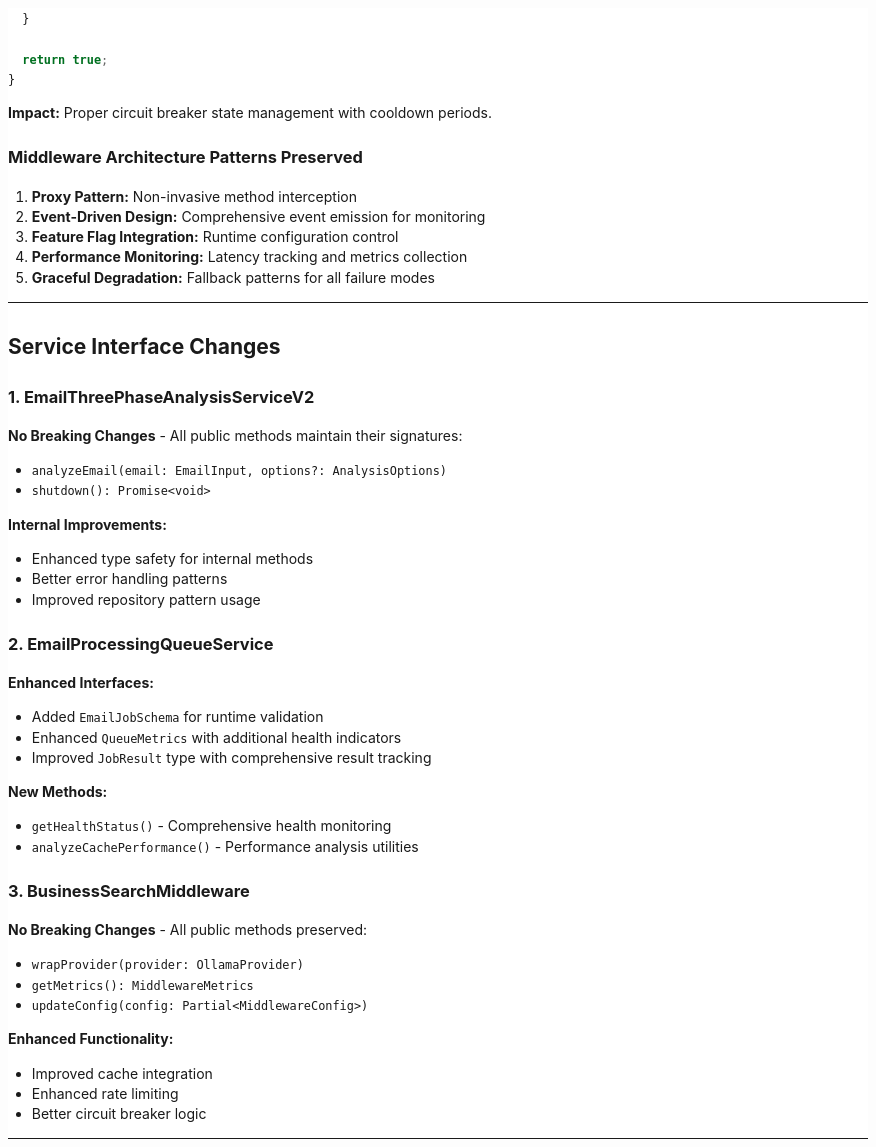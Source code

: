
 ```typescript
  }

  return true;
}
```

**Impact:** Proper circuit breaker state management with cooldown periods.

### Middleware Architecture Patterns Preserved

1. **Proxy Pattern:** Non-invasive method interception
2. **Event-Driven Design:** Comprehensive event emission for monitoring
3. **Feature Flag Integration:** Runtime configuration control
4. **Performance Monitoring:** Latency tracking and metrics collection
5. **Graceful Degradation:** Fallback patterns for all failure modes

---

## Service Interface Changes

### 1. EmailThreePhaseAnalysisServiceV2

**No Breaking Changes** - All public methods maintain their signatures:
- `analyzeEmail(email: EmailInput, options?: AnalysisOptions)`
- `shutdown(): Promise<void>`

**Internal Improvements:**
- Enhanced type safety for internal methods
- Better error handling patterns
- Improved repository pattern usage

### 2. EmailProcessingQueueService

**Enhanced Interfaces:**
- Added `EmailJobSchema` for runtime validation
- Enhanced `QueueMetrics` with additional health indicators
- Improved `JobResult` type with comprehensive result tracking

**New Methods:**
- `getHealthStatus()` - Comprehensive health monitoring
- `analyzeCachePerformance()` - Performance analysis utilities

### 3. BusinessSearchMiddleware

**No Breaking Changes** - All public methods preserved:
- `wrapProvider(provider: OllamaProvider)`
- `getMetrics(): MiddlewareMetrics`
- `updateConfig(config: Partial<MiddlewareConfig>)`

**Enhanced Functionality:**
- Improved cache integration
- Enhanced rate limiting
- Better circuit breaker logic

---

* Exercise directions *
Looking only at the entries, count the lines that contain the word "Performance", then state that count and nothing else.

* Written solution *
2